訓練場の引き戸を開けた。中では、アマゾネスの新兵が訓練をしていた。私が入ると、みな、訓練を中断して私に向かって敬礼をした。
「訓練を続けなさい」
「はい!」
私は、剣を振って、雑念を振り払いたかった。だが、新兵では、私の相手はできない。
(もう、ほんと最悪…)
そう心の中で呟いて、訓練場を後にしようとしたところに、一人の男がバスケットを持ってやってきた。

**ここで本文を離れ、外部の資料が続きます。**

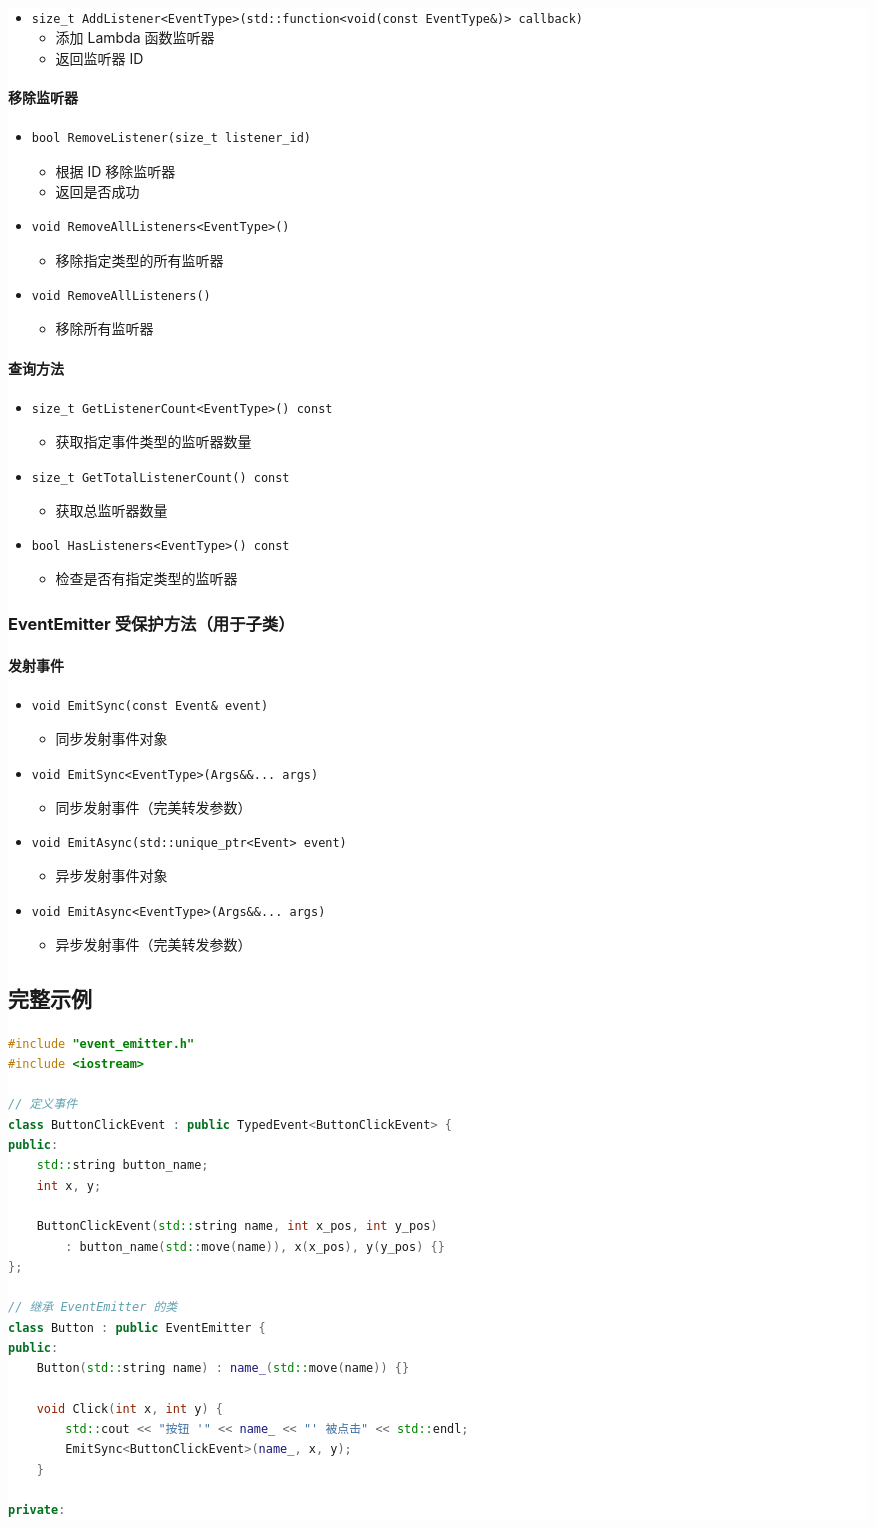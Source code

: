 - `size_t AddListener<EventType>(std::function<void(const EventType&)> callback)`
  - 添加 Lambda 函数监听器
  - 返回监听器 ID

#### 移除监听器
- `bool RemoveListener(size_t listener_id)`
  - 根据 ID 移除监听器
  - 返回是否成功

- `void RemoveAllListeners<EventType>()`
  - 移除指定类型的所有监听器

- `void RemoveAllListeners()`
  - 移除所有监听器

#### 查询方法
- `size_t GetListenerCount<EventType>() const`
  - 获取指定事件类型的监听器数量

- `size_t GetTotalListenerCount() const`
  - 获取总监听器数量

- `bool HasListeners<EventType>() const`
  - 检查是否有指定类型的监听器

### EventEmitter 受保护方法（用于子类）

#### 发射事件
- `void EmitSync(const Event& event)`
  - 同步发射事件对象

- `void EmitSync<EventType>(Args&&... args)`
  - 同步发射事件（完美转发参数）

- `void EmitAsync(std::unique_ptr<Event> event)`
  - 异步发射事件对象

- `void EmitAsync<EventType>(Args&&... args)`
  - 异步发射事件（完美转发参数）

## 完整示例

```cpp
#include "event_emitter.h"
#include <iostream>

// 定义事件
class ButtonClickEvent : public TypedEvent<ButtonClickEvent> {
public:
    std::string button_name;
    int x, y;
    
    ButtonClickEvent(std::string name, int x_pos, int y_pos)
        : button_name(std::move(name)), x(x_pos), y(y_pos) {}
};

// 继承 EventEmitter 的类
class Button : public EventEmitter {
public:
    Button(std::string name) : name_(std::move(name)) {}
    
    void Click(int x, int y) {
        std::cout << "按钮 '" << name_ << "' 被点击" << std::endl;
        EmitSync<ButtonClickEvent>(name_, x, y);
    }
    
private:
```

「ローズ様、軽食のお届けに参りました。遅くなり申し訳ありません」
「なぜ、あなたが持ってきたの?」
「食事の間では、来客が…」
「あー、お姉さんが何かやらかしたのね…」
「まぁ、はぁ…」
「ちょうどいいわ。相手をしなさい」
「えっ?」
「新兵しかいないのよ。彼女達よりはマシでしょ? 先輩」
「ローズ様、それはもう三年も前のことですから」
「ふっ、自信がないのかしら?」
「えっと、どうでしょう…」
「じゃあ、勝負ね。私が勝ったら、あなたは私の言うことを聞きなさい」
「ローズ様、勝負などしなくても、私は指示には従いますよ」
「どんなことでも、従うの?」
「私にできることであれば…」
「じゃあ、私の伴侶になりなさい」
「えっ?」
(わ、私は一体、何を言っているの?)
「あ、あれ? 私、何かおかしいわね」
「ローズ……さん、遅すぎます。なぜあの時、そう言ってくださらなかったのですか」
私は、強い胸の痛みを感じた。ドクドクと心臓が大きな音をたてている。